Moonlight, MLK, and the damage we do to each other
Moonlight is hard to watch—but also essential viewing—because of what it reveals about us as humans.
There are scenes of such tenderness in Barry Jenkins’s exquisite film Moonlight that they are almost unbearable to watch. Not because the viewer is made to feel like a voyeur—not remotely—and not because part of the protagonist’s story is his struggle to know and name his body’s desires. In fact, that way of putting it—that Moonlight is a movie about sexual self-discovery—minimizes, I think, both the beautiful sweep of this particular story set in this particular place among these particular people and what it means to know ourselves as desiring beings.
Human intimacy takes many forms and sexual identity is not a term that defines one’s personhood in any way that approaches completeness. One of the most breathtaking scenes in the film is when Juan teaches Chiron (“Little”) to swim. It, like much of the movie, is bathed in blue light. As A. O. Scott writes in the best review I know of, scenes like this are “better witnessed than described.” But one thing that can be said is that in the soft, azure evening light Chiron is given a glimpse—maybe the first—of his belovedness. And Juan, too, who cannot be reduced to stereotype or to any of the tired tropes of lesser films about drug addiction and despair, seems to both reveal and discover his own capacity for selfless love. He sees Chiron. And he touches him, cradling him in warm ocean waves, offering him safety and calm for storms yet to come.
And isn’t that what we all want? To be seen and known, to feel safe and loved in the presence of another who wants our good? To experience the touch of another, in all its forms, that communicates our belonging and belovedness, whatever awaits us in this world?
This week we remember Martin Luther King Jr. and we inaugurate a new president. In one way, the public liturgies of these two occasions will be similar because neither will be completely honest: most observances of King’s legacy will downplay or avoid altogether the radical political theology that got him killed and the personal moral failings that hurt people in his life. And the spectacle of inaugural politics will belie not only a deep divide in our country but a season of unprecedented unkindness and coarseness in which the dignity of many persons—of the vulnerable, especially—was called into question.

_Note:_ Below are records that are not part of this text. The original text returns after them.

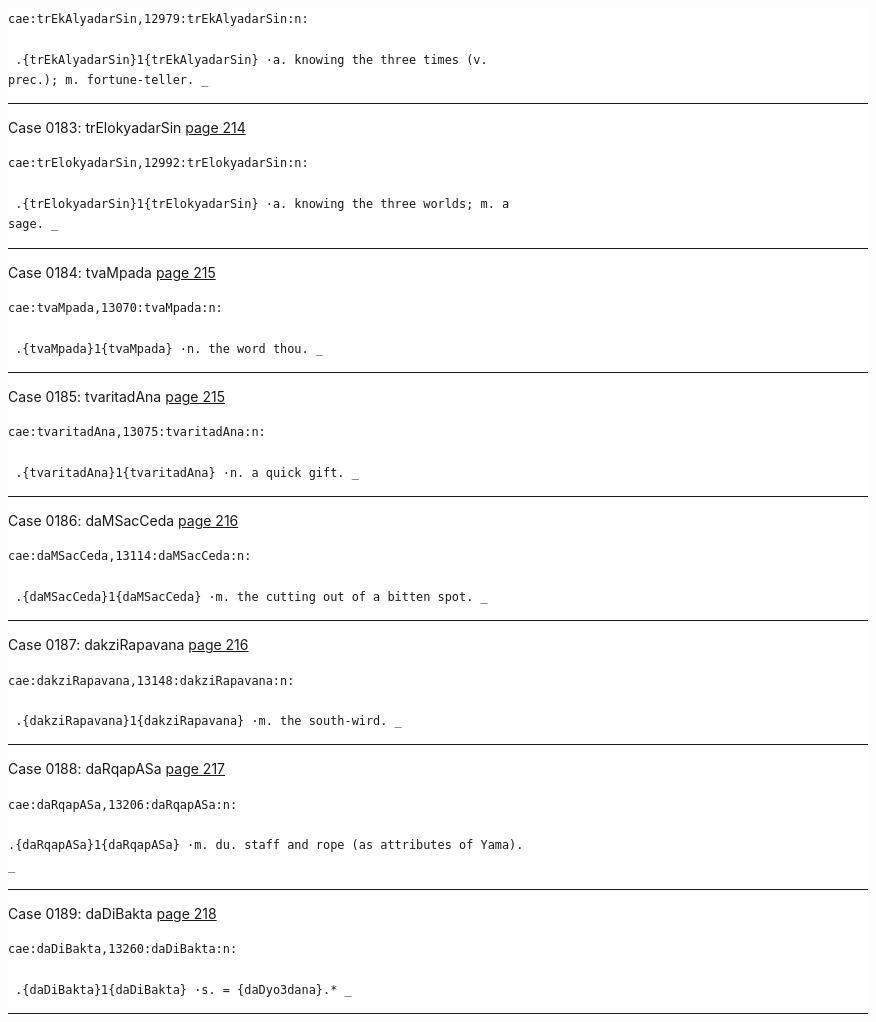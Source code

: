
 ```
cae:trEkAlyadarSin,12979:trEkAlyadarSin:n:

 .{trEkAlyadarSin}1{trEkAlyadarSin} ·a. knowing the three times (v.
prec.); m. fortune-teller. _ 
```
------------------------------------------
 Case 0183: trElokyadarSin  [page 214](http://www.sanskrit-lexicon.uni-koeln.de/scans/awork/apidev/servepdf.php?dict=cae&page=214) 
```
cae:trElokyadarSin,12992:trElokyadarSin:n:

 .{trElokyadarSin}1{trElokyadarSin} ·a. knowing the three worlds; m. a
sage. _ 
```
------------------------------------------
 Case 0184: tvaMpada  [page 215](http://www.sanskrit-lexicon.uni-koeln.de/scans/awork/apidev/servepdf.php?dict=cae&page=215) 
```
cae:tvaMpada,13070:tvaMpada:n:

 .{tvaMpada}1{tvaMpada} ·n. the word thou. _ 
```
------------------------------------------
 Case 0185: tvaritadAna  [page 215](http://www.sanskrit-lexicon.uni-koeln.de/scans/awork/apidev/servepdf.php?dict=cae&page=215) 
```
cae:tvaritadAna,13075:tvaritadAna:n:

 .{tvaritadAna}1{tvaritadAna} ·n. a quick gift. _ 
```
------------------------------------------
 Case 0186: daMSacCeda  [page 216](http://www.sanskrit-lexicon.uni-koeln.de/scans/awork/apidev/servepdf.php?dict=cae&page=216) 
```
cae:daMSacCeda,13114:daMSacCeda:n:

 .{daMSacCeda}1{daMSacCeda} ·m. the cutting out of a bitten spot. _ 
```
------------------------------------------
 Case 0187: dakziRapavana  [page 216](http://www.sanskrit-lexicon.uni-koeln.de/scans/awork/apidev/servepdf.php?dict=cae&page=216) 
```
cae:dakziRapavana,13148:dakziRapavana:n:

 .{dakziRapavana}1{dakziRapavana} ·m. the south-wird. _ 
```
------------------------------------------
 Case 0188: daRqapASa  [page 217](http://www.sanskrit-lexicon.uni-koeln.de/scans/awork/apidev/servepdf.php?dict=cae&page=217) 
```
cae:daRqapASa,13206:daRqapASa:n:

.{daRqapASa}1{daRqapASa} ·m. du. staff and rope (as attributes of Yama).
_ 
```
------------------------------------------
 Case 0189: daDiBakta  [page 218](http://www.sanskrit-lexicon.uni-koeln.de/scans/awork/apidev/servepdf.php?dict=cae&page=218) 
```
cae:daDiBakta,13260:daDiBakta:n:

 .{daDiBakta}1{daDiBakta} ·s. = {daDyo3dana}.* _ 
```
------------------------------------------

In other ways, the juxtaposition of these two events this week couldn’t be more startling. Precisely because of what we have witnessed these last many months, the life and work of King stands in solemn judgment on the body politic and the will of an electorate that brought us to this. For what King can teach us in this particular moment is perhaps less about community organizing and nonviolent resistance—though thank God for heirs of the movement like William Barber—and more about what it means to see, to behold with unashamed tenderness, the humanity of another.
We have not been willing to regard those around us in such ways, most especially those who are routinely stigmatized, demonized, thrown away. We have been told, falsely, that the first question in staking our claim in political life is “what will you do for me?” instead of “what does my vulnerable neighbor need?” We have been suspicious of and outright hostile to the Black Lives Matter movement because we’ve never seriously reckoned with white privilege and the kind of racism that does the most harm: deeply entrenched patterns of discrimination and exclusion in all institutions of American life.
And then a small, quiet movie is made. (But not without the help of white privilege in Hollywood.) And we see the matter of many black lives—the material conditions that leave black bodies and souls black and blue, bruised in spirit, confronting injustices and indignities that would break us in a minute and that often do break these fragile sisters and brothers we don’t (want to) see or know.
Part of what makes Moonlight hard to watch—while at the same time being absolutely urgent and essential viewing—is what it reveals about ourselves. When Chiron is grown and is able, despite his fears, to make a faltering gesture toward connection and communion, he acknowledges his desire in all its complexity, his humanity in all its fullness. And he is received with a grace rarely witnessed on film.
And isn’t that what we all want? To be seen and known, to feel safe and loved in the presence of another who wants our good? To experience the touch of another, in all its forms, that communicates our belonging and belovedness, whatever awaits us in this world?